引き込まれてはいるものの、普段考えないようなことに考えが及んで(飛んで)しまうのが、クラシックのコンサートでいつも不思議に思うところだ。作曲者が個人的な事情を抱えていたと聞いて尚更、自分のプライヴェートなことと重ねてしまいがちになるのかも知れない。
とにかく今日は、チャイコフスキー交響曲第4番を聴きながら思い出していたのは、なんだか恥ずかしい話だけれど、当時の恋人と行った広島でのあるライブった。それは、そのアーティストにしては奇跡的な小規模ライブで、親密な雰囲気に満ちていた。タクシーで滑り込み、ライブに酔いしれた。店をはしごして広島の街で食い倒れ、夜風に当たって歩いて帰る。また行きたくなった、というより戻りたくなったのかも知れない。
J.S.バッハ:無伴奏ヴァイオリンのためのパルティータ
第2番ニ短調より "サラヴァント"
帰路・スウェーデンのフルーツビール
公演終了後のロビーで、数名の顔見知りと挨拶を交わし、帰路に着く。たまたまオペラハウスで会う顔見知り、これじゃまるで文化人だ。今日のアンコール曲の解説が出ているけれど、満席のオペラハウスのロビーは狭すぎて、写真を撮るに留める。帰ってゆっくり読めばいい。

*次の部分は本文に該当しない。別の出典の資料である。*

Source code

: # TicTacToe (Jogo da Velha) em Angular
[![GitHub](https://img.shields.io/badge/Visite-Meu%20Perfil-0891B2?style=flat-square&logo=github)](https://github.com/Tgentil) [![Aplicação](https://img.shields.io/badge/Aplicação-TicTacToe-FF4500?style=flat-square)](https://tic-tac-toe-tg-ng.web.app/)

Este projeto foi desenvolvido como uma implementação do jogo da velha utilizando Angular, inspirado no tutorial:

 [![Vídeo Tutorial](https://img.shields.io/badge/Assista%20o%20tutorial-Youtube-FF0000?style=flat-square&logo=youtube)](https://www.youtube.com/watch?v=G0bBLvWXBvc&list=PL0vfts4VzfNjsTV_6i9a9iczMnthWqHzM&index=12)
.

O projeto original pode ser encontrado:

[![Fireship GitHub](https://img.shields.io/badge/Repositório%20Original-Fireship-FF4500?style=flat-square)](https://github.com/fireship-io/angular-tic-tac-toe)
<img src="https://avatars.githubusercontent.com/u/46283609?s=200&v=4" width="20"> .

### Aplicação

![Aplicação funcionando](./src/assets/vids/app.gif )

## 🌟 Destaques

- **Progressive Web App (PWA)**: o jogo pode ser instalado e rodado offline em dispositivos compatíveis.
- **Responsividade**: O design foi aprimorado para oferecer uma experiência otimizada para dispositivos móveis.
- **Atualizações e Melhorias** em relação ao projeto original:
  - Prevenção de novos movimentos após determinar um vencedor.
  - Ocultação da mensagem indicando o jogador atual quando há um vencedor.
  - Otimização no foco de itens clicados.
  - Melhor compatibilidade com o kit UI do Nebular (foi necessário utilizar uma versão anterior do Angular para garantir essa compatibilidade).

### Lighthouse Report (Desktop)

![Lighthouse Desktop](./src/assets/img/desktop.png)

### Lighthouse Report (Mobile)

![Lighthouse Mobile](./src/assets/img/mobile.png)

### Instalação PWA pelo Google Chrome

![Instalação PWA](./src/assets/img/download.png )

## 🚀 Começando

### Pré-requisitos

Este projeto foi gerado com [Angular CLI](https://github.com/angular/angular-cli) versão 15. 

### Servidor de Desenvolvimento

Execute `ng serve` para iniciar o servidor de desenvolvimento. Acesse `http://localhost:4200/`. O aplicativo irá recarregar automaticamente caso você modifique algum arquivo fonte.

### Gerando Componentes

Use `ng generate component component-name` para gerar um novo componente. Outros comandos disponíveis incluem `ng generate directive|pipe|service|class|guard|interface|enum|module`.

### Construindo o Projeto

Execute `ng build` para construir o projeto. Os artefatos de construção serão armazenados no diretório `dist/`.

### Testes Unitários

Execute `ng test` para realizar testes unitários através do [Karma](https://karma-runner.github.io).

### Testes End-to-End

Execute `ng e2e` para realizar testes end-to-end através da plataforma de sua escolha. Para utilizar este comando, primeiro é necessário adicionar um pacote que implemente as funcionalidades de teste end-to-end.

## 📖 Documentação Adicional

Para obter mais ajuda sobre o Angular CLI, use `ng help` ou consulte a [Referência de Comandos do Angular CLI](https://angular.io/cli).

話したくなっていた人と少しだけ電話をした。どうしてもお酒が飲みたくなって、近くのコンビニエンスストアに行き、瓶のフルーツビールを買った。ラベルを見ると、Made in Swedenとある。15年前も3年前も、スウェーデン・ストックホルムを訪れた時には見たことのないビールだった。そして、3年前のストックホルムの夜も、やはりひたすら歩いていた。「夜は短し歩けよ〜」みたいだ。
解決すべきことは常に山積していて、自分の不甲斐なさにうんざりすることも多々ある。間抜けな失敗をしでかしたり、訳もわからず虫の居所が悪い夜だってある。

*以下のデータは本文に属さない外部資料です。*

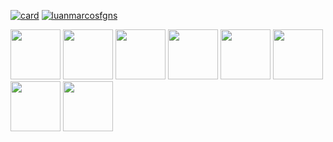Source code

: [![card](https://github-readme-stats.vercel.app/api?username=luanmarcosfgns&theme=default)](https://github.com/luanmacosfgns/)
[![luanmarcosfgns](https://github-readme-stats.vercel.app/api/top-langs/?username=luanmarcosfgns&hide=html&layout=compact&theme=default)](https://github.com/luanmarcosfgns/)
<div>
<img  height="80px" src="https://cdn.jsdelivr.net/gh/devicons/devicon/icons/php/php-original.svg" />
<img height="80px" src="https://cdn.jsdelivr.net/gh/devicons/devicon/icons/cakephp/cakephp-original.svg" />
<img height="80px" src="https://cdn.jsdelivr.net/gh/devicons/devicon/icons/html5/html5-original.svg" />
<img height="80px" src="https://cdn.jsdelivr.net/gh/devicons/devicon/icons/laravel/laravel-plain.svg" />
<img height="80px" src="https://cdn.jsdelivr.net/gh/devicons/devicon/icons/laravel/laravel-plain.svg" />
<img height="80px" src="https://cdn.jsdelivr.net/gh/devicons/devicon/icons/javascript/javascript-original.svg" />
<img height="80px" src="https://cdn.jsdelivr.net/gh/devicons/devicon/icons/css3/css3-original.svg" />
<img height="80px" src="https://cdn.jsdelivr.net/gh/devicons/devicon/icons/java/java-original.svg" />

</div>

ここまで、演奏された3曲を聴いて思ったことを書いてきたけれど、実は一番痛切に刺さったのは、ヴァイオリン、クリスティアン・テツラフ氏のアンコールだった。数分間のアンコールなのに、オペラハウスの中は強烈な緊張感で満たされていて、演奏が終わっても一瞬誰も動けずにいた。あまり大げさな言い方をしたくはないけれど、間違いなくこの夜のなかで一番、美しい瞬間だった。
完璧なことなんてほとんどないけれど、そんな中でも時たまやってくる、'完璧な'時間を過ごせるなら、留保なく美しい瞬間を目の当たりにできるのなら、なかなかどうして日常も捨てたもんじゃない。これは感傷的にすぎるのかも知れないけれど、「良い夜」の記憶をたくさん持っておくことで踏み留まれる時もあるんじゃないか。別に夜でなくても良いけれど、そうしたモーメントの記憶こそ、日常の摩耗に対抗するよすがになり得るように思う。
今日も少しずつ風景が変わる夜のサイゴンを歩く。路地を抜け、いつも通りの喧騒と客引きの嬌声に包まれる。なぜかウサギを抱えた女の子とすれ違った。
フルーツビールにほろ酔いになりながら歩いたサイゴンは雨季の終わりかけで、街がいつもより少しだけ涼しかった。